MusicWatch, a U.S. research and analytics company, has unveiled the results of the first study conducted in cooperation with the Recording Industry Association of America (RIAA) and the Music Business Association on the current state of the vinyl record market.
The study, titled “Revelations About the Vinyl Revolution,” offers a detailed look at the preferences and predispositions of the purchasers and listeners to this classic format.
Led by former NPD executive Russ Crupnick, MusicWatch has produced syndicated and custom market research solutions for a variety of customers, including the major music labels, digital service providers, and technology companies. Over the years, the scope of MusicWatch’s work has grown to encompass virtually every significant music development from the impact of P2P piracy to the evolution of paid streaming services.
Their latest study, which was conducted March 7-31, surveyed nearly 1,400 consumers across the U.S. in nearly every lifestyle segment, including both the general population and vinyl enthusiasts. It examines not just the tendencies of vinyl consumers but their psychographic behavior, as well, including their approach to the vinyl purchasing process; their orientation toward sound quality and packaging and how this helps to drive interest in the product category; plus their interaction with other vinyl enthusiasts via social media.
The MusicWatch findings offer a number of insights concerning the overall awareness of vinyl and its effect on music fans across the buying spectrum. For example, an estimated 18 million consumers aged 13 and older purchased vinyl during 2021, which is a 27% increase over a significantly COVID-19-impacted 2020. Among buyers of vinyl over the past two years, 71% purchased new records and 67% bought used ones. And, 95% of vinyl buyers expect to continue purchasing the format in the coming year.

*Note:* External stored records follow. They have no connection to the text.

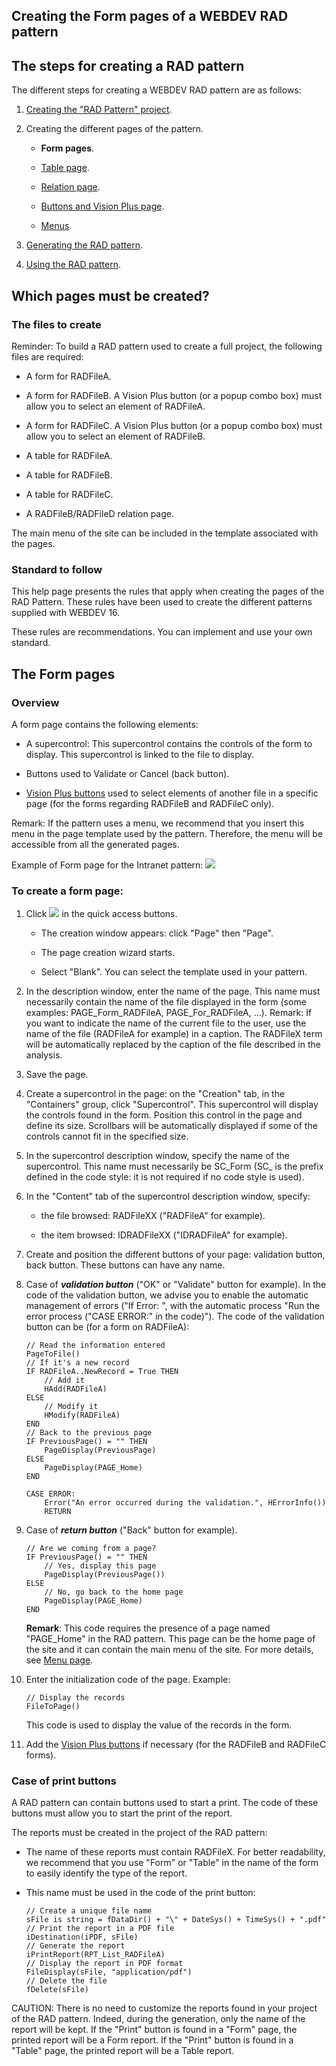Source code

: 


## Creating the Form pages of a WEBDEV RAD pattern
			



<a name="NOTE1"></a>
<a name="NOTE1_1"></a>


## The steps for creating a RAD pattern
<a name="the_steps_for_creating_rad_pattern_ELTTEXTE000207"></a>
The different steps for creating a WEBDEV RAD pattern are as follows:

1. [Creating the "RAD Pattern" project](../Editeurs/2031021.md).

2. Creating the different pages of the pattern.

	- **Form pages**.

	- [Table page](../Editeurs/2031032.md).

	- [Relation page](../Editeurs/2031033.md).

	- [Buttons and Vision Plus page](../Editeurs/2031035.md).

	- [Menus](../Editeurs/2031034.md).




3. [Generating the RAD pattern](../Editeurs/2031023.md).

4. [Using the RAD pattern](../Editeurs/2031024.md).




<a name="NOTE2"></a>
<a name="NOTE2_1"></a>


## Which pages must be created?
<a name="which_pages_must_created_ELTTEXTE000231"></a>


### The files to create
<a name="the_files_create_ELTPARAGRAPHE000043"></a>

Reminder: To build a RAD pattern used to create a full project, the following files are required:

- A form for RADFileA.

- A form for RADFileB. A Vision Plus button (or a popup combo box) must allow you to select an element of RADFileA.

- A form for RADFileC. A Vision Plus button (or a popup combo box) must allow you to select an element of RADFileB.

- A table for RADFileA.

- A table for RADFileB.

- A table for RADFileC.

- A RADFileB/RADFileD relation page.




The main menu of the site can be included in the template associated with the pages.
<a name="NOTE2_2"></a>


### Standard to follow
<a name="standard_follow_ELTPARAGRAPHE000060"></a>

This help page presents the rules that apply when creating the pages of the RAD Pattern. These rules have been used to create the different patterns supplied with WEBDEV 16.

These rules are recommendations. You can implement and use your own standard.

<a name="NOTE3"></a>
<a name="NOTE3_1"></a>


## The Form pages
<a name="the_form_pages_ELTTEXTE000261"></a>


### Overview
<a name="overview_ELTPARAGRAPHE000071"></a>

A form page contains the following elements:

- A supercontrol: This supercontrol contains the controls of the form to display. This supercontrol is linked to the file to display.

- Buttons used to Validate or Cancel (back button).

- [Vision Plus buttons](../Editeurs/2031029.md) used to select elements of another file in a specific page (for the forms regarding RADFileB and RADFileC only).




Remark: If the pattern uses a menu, we recommend that you insert this menu in the page template used by the pattern. Therefore, the menu will be accessible from all the generated pages.

Example of Form page for the Intranet pattern: ![](https://doc.pcsoft.fr/en-US/images/image.awp?langid=3&name=Pattern_RAD_WWFiche.gif)

<a name="NOTE3_2"></a>


### To create a form page: 
<a name="create_form_page_ELTPARAGRAPHE000089"></a>

1. Click ![](https://doc.pcsoft.fr/en-US/images/image.awp?langid=3&name=ico_nouveau.gif)
 in the quick access buttons. 

	- The creation window appears: click "Page" then "Page".

	- The page creation wizard starts. 

	- Select "Blank". You can select the template used in your pattern.




2. In the description window, enter the name of the page. This name must necessarily contain the name of the file displayed in the form (some examples: PAGE_Form_RADFileA, PAGE_For_RADFileA, ...).
	Remark: If you want to indicate the name of the current file to the user, use the name of the file (RADFileA for example) in a caption. The RADFileX term will be automatically replaced by the caption of the file described in the analysis.

3. Save the page.

4. Create a supercontrol in the page: on the "Creation" tab, in the "Containers" group, click "Supercontrol". This supercontrol will display the controls found in the form. Position this control in the page and define its size. Scrollbars will be automatically displayed if some of the controls cannot fit in the specified size.

5. In the supercontrol description window, specify the name of the supercontrol. This name must necessarily be SC_Form (SC_ is the prefix defined in the code style: it is not required if no code style is used).

6. In the "Content" tab of the supercontrol description window, specify:

	- the file browsed: RADFileXX ("RADFileA" for example).

	- the item browsed: IDRADFileXX ("IDRADFileA" for example).




7. Create and position the different buttons of your page: validation button, back button. These buttons can have any name.

8. Case of ***validation button*** ("OK" or "Validate" button for example).
	In the code of the validation button, we advise you to enable the automatic management of errors ("If Error: ", with the automatic process "Run the error process ("CASE ERROR:" in the code)").
	The code of the validation button can be (for a form on RADFileA):
	
	```wl
	// Read the information entered 
	PageToFile()
	// If it's a new record
	IF RADFileA..NewRecord = True THEN 
		// Add it
		HAdd(RADFileA) 
	ELSE 
		// Modify it 
		HModify(RADFileA) 
	END
	// Back to the previous page
	IF PreviousPage() = "" THEN
		PageDisplay(PreviousPage)
	ELSE
		PageDisplay(PAGE_Home)
	END
	
	CASE ERROR:
		Error("An error occurred during the validation.", HErrorInfo())
		RETURN
	```


9. Case of ***return button*** ("Back" button for example).
	
	```wl
	// Are we coming from a page?
	IF PreviousPage() = "" THEN
		// Yes, display this page
		PageDisplay(PreviousPage())
	ELSE
		// No, go back to the home page
		PageDisplay(PAGE_Home) 
	END
	```

	**Remark**: This code requires the presence of a page named "PAGE_Home" in the RAD pattern. This page can be the home page of the site and it can contain the main menu of the site. For more details, see [Menu page](../Editeurs/2031034.md).

10. Enter the initialization code of the page. Example:
	
	```wl
	// Display the records 
	FileToPage()
	```

	This code is used to display the value of the records in the form.

11. Add the [Vision Plus buttons](../Editeurs/2031029.md) if necessary (for the RADFileB and RADFileC forms).



<a name="NOTE3_3"></a>


### Case of print buttons
<a name="case_print_buttons_ELTPARAGRAPHE000149"></a>

A RAD pattern can contain buttons used to start a print. The code of these buttons must allow you to start the print of the report.

The reports must be created in the project of the RAD pattern:

- The name of these reports must contain RADFileX. For better readability, we recommend that you use "Form" or "Table" in the name of the form to easily identify the type of the report.

- This name must be used in the code of the print button:
	
	```wl
	// Create a unique file name
	sFile is string = fDataDir() + "\" + DateSys() + TimeSys() + ".pdf"
	// Print the report in a PDF file
	iDestination(iPDF, sFile)
	// Generate the report
	iPrintReport(RPT_List_RADFileA)
	// Display the report in PDF format
	FileDisplay(sFile, "application/pdf")
	// Delete the file
	fDelete(sFile)
	```





CAUTION: There is no need to customize the reports found in your project of the RAD pattern. Indeed, during the generation, only the name of the report will be kept. If the "Print" button is found in a "Form" page, the printed report will be a Form report. If the "Print" button is found in a "Table" page, the printed report will be a Table report.


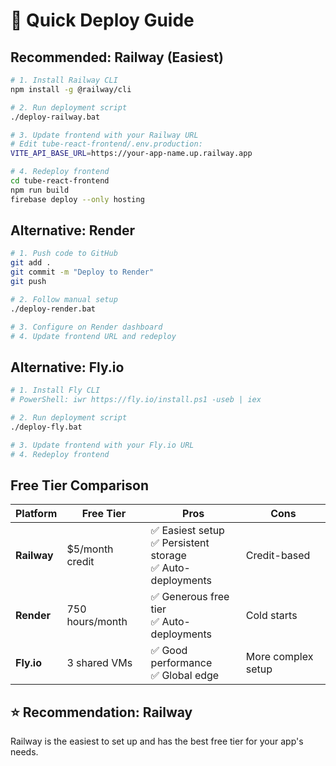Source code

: # 🚀 Quick Deploy Guide

## Recommended: Railway (Easiest)
```bash
# 1. Install Railway CLI
npm install -g @railway/cli

# 2. Run deployment script
./deploy-railway.bat

# 3. Update frontend with your Railway URL
# Edit tube-react-frontend/.env.production:
VITE_API_BASE_URL=https://your-app-name.up.railway.app

# 4. Redeploy frontend
cd tube-react-frontend
npm run build
firebase deploy --only hosting
```

## Alternative: Render
```bash
# 1. Push code to GitHub
git add .
git commit -m "Deploy to Render"
git push

# 2. Follow manual setup
./deploy-render.bat

# 3. Configure on Render dashboard
# 4. Update frontend URL and redeploy
```

## Alternative: Fly.io
```bash
# 1. Install Fly CLI
# PowerShell: iwr https://fly.io/install.ps1 -useb | iex

# 2. Run deployment script
./deploy-fly.bat

# 3. Update frontend with your Fly.io URL
# 4. Redeploy frontend
```

## Free Tier Comparison

| Platform | Free Tier | Pros | Cons |
|----------|-----------|------|------|
| **Railway** | $5/month credit | ✅ Easiest setup<br>✅ Persistent storage<br>✅ Auto-deployments | Credit-based |
| **Render** | 750 hours/month | ✅ Generous free tier<br>✅ Auto-deployments | Cold starts |
| **Fly.io** | 3 shared VMs | ✅ Good performance<br>✅ Global edge | More complex setup |

## ⭐ Recommendation: Railway
Railway is the easiest to set up and has the best free tier for your app's needs.
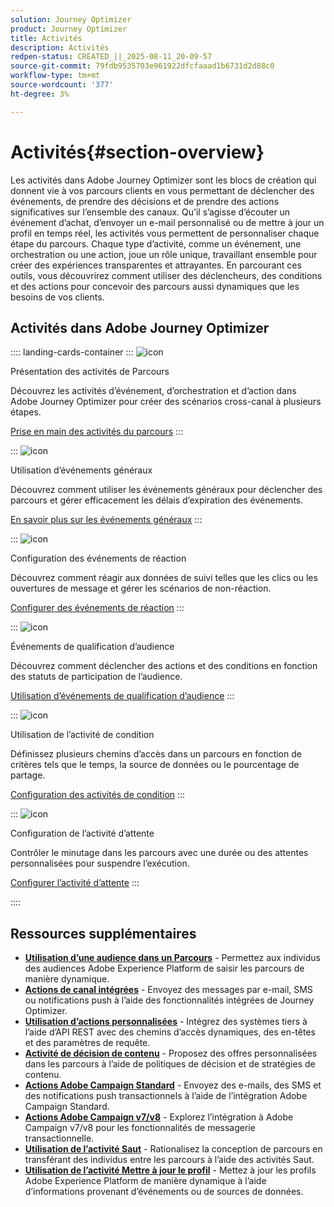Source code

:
 ```yaml
---
solution: Journey Optimizer
product: Journey Optimizer
title: Activités
description: Activités
redpen-status: CREATED_||_2025-08-11_20-09-57
source-git-commit: 79fdb9535703e961922dfcfaaad1b6731d2d88c0
workflow-type: tm+mt
source-wordcount: '377'
ht-degree: 3%

---
```



# Activités{#section-overview}

Les activités dans Adobe Journey Optimizer sont les blocs de création qui donnent vie à vos parcours clients en vous permettant de déclencher des événements, de prendre des décisions et de prendre des actions significatives sur l’ensemble des canaux. Qu’il s’agisse d’écouter un événement d’achat, d’envoyer un e-mail personnalisé ou de mettre à jour un profil en temps réel, les activités vous permettent de personnaliser chaque étape du parcours. Chaque type d’activité, comme un événement, une orchestration ou une action, joue un rôle unique, travaillant ensemble pour créer des expériences transparentes et attrayantes. En parcourant ces outils, vous découvrirez comment utiliser des déclencheurs, des conditions et des actions pour concevoir des parcours aussi dynamiques que les besoins de vos clients.

## Activités dans Adobe Journey Optimizer

:::: landing-cards-container
:::
![icon](https://cdn.experienceleague.adobe.com/icons/book.svg)

Présentation des activités de Parcours

Découvrez les activités d’événement, d’orchestration et d’action dans Adobe Journey Optimizer pour créer des scénarios cross-canal à plusieurs étapes.

[Prise en main des activités du parcours](../using/building-journeys/about-journey-activities.md)
:::

:::
![icon](https://cdn.experienceleague.adobe.com/icons/circle-play.svg)

Utilisation d’événements généraux

Découvrez comment utiliser les événements généraux pour déclencher des parcours et gérer efficacement les délais d’expiration des événements.

[En savoir plus sur les événements généraux](../using/building-journeys/general-events.md)
:::

:::
![icon](https://cdn.experienceleague.adobe.com/icons/list-check.svg)

Configuration des événements de réaction

Découvrez comment réagir aux données de suivi telles que les clics ou les ouvertures de message et gérer les scénarios de non-réaction.

[Configurer des événements de réaction](../using/building-journeys/reaction-events.md)
:::

:::
![icon](https://cdn.experienceleague.adobe.com/icons/bullseye.svg)

Événements de qualification d’audience

Découvrez comment déclencher des actions et des conditions en fonction des statuts de participation de l’audience.

[Utilisation d’événements de qualification d’audience](../using/building-journeys/audience-qualification-events.md)
:::

:::
![icon](https://cdn.experienceleague.adobe.com/icons/gear.svg)

Utilisation de l’activité de condition

Définissez plusieurs chemins d’accès dans un parcours en fonction de critères tels que le temps, la source de données ou le pourcentage de partage.

[Configuration des activités de condition](../using/building-journeys/condition-activity.md)
:::

:::
![icon](https://cdn.experienceleague.adobe.com/icons/clock.svg)

Configuration de l’activité d’attente

Contrôler le minutage dans les parcours avec une durée ou des attentes personnalisées pour suspendre l’exécution.

[Configurer l’activité d’attente](../using/building-journeys/wait-activity.md)
:::

::::


## Ressources supplémentaires

- **[Utilisation d’une audience dans un Parcours](../using/building-journeys/read-audience.md)** - Permettez aux individus des audiences Adobe Experience Platform de saisir les parcours de manière dynamique.
- **[Actions de canal intégrées](../using/building-journeys/journeys-message.md)** - Envoyez des messages par e-mail, SMS ou notifications push à l’aide des fonctionnalités intégrées de Journey Optimizer.
- **[Utilisation d’actions personnalisées](../using/building-journeys/using-custom-actions.md)** - Intégrez des systèmes tiers à l’aide d’API REST avec des chemins d’accès dynamiques, des en-têtes et des paramètres de requête.
- **[Activité de décision de contenu](../using/building-journeys/content-decision.md)** - Proposez des offres personnalisées dans les parcours à l’aide de politiques de décision et de stratégies de contenu.
- **[Actions Adobe Campaign Standard](../using/building-journeys/using-adobe-campaign-standard.md)** - Envoyez des e-mails, des SMS et des notifications push transactionnels à l’aide de l’intégration Adobe Campaign Standard.
- **[Actions Adobe Campaign v7/v8](../using/building-journeys/using-adobe-campaign-v7-v8.md)** - Explorez l’intégration à Adobe Campaign v7/v8 pour les fonctionnalités de messagerie transactionnelle.
- **[Utilisation de l’activité Saut](../using/building-journeys/jump.md)** - Rationalisez la conception de parcours en transférant des individus entre les parcours à l’aide des activités Saut.
- **[Utilisation de l’activité Mettre à jour le profil](../using/building-journeys/update-profiles.md)** - Mettez à jour les profils Adobe Experience Platform de manière dynamique à l’aide d’informations provenant d’événements ou de sources de données.
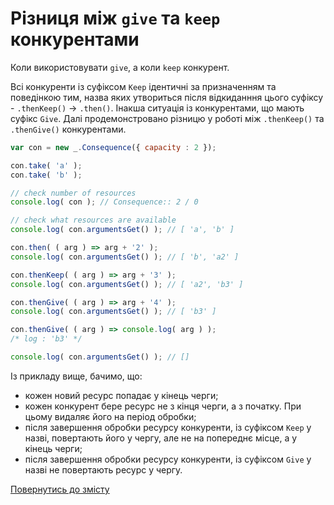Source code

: # Різниця між `give` та `keep` конкурентами

Коли використовувати `give`, а коли `keep` конкурент.

Всі конкуренти із суфіксом `Keep` ідентичні за призначенням та поведінкою тим, назва яких утвориться після відкиданння
цього суфіксу - `.thenKeep()` -> `.then()`.
Інакша ситуація із конкурентами, що мають суфікс `Give`. Далі продемонстровано різницю у роботі між 
`.thenKeep()` та `.thenGive()` конкурентами.
```js
var con = new _.Consequence({ capacity : 2 });

con.take( 'a' );
con.take( 'b' );

// check number of resources
console.log( con ); // Consequence:: 2 / 0

// check what resources are available
console.log( con.argumentsGet() ); // [ 'a', 'b' ]

con.then( ( arg ) => arg + '2' );
console.log( con.argumentsGet() ); // [ 'b', 'a2' ]

con.thenKeep( ( arg ) => arg + '3' );
console.log( con.argumentsGet() ); // [ 'a2', 'b3' ]

con.thenGive( ( arg ) => arg + '4' );
console.log( con.argumentsGet() ); // [ 'b3' ]

con.thenGive( ( arg ) => console.log( arg ) );
/* log : 'b3' */

console.log( con.argumentsGet() ); // []
```

Із прикладу вище, бачимо, що:
- кожен новий ресурс попадає у кінець черги;
- кожен конкурент бере ресурс не з кінця черги, а з початку. При цьому видаляє його на період обробки;
- після завершення обробки ресурсу конкуренти, із суфіксом `Keep` у назві, повертають його у чергу, але не на попереднє
  місце, а у кінець черги;
- після завершення обробки ресурсу конкуренти, із суфіксом `Give` у назві не повертають ресурс у чергу. 

[Повернутись до змісту](../README.md#туторіали)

The MusicWatch survey also found that more than one in three buyers (38%) have been purchasing vinyl for more than 10 years and value the authenticity and “warmth” that vinyl records deliver. Those who began buying more recently also appreciate vinyl’s sound quality, along with the packaging, features, and artwork that are part of the vinyl experience. Plus, the number of artists embracing vinyl influences these newer buyers as well.
Collecting vinyl is also quite popular. Sixteen percent of purchasers buy records strictly to own them, while 21% buy them to collect and listen to.
Additionally, MusicWatch found that vinyl records have a positive impact on hardware sales. One out of three turntable owners and users say that they intend to upgrade their record player or other audio equipment next year.
Vinyl buyers are also engaged in not just vinyl records, but a wide range of music listening and purchasing options, including the latest digital streaming platforms.
According to Mitch Glazier, chairman and CEO of the Recording Industry Association of America, “This landmark research conducted by MusicWatch underscores the unique role that vinyl records are playing today. The report shows that vinyl helps fans support and connect with artists and the music they love in both old ways and new.”
Portia Sabin, president of The Music Business Association also stated, “Our organization was pleased to support MusicWatch in its research efforts. The members of our Physical Business Action Committee worked closely with Russ and his team to help promote more awareness about vinyl record retailers in general and their impact on their communities.”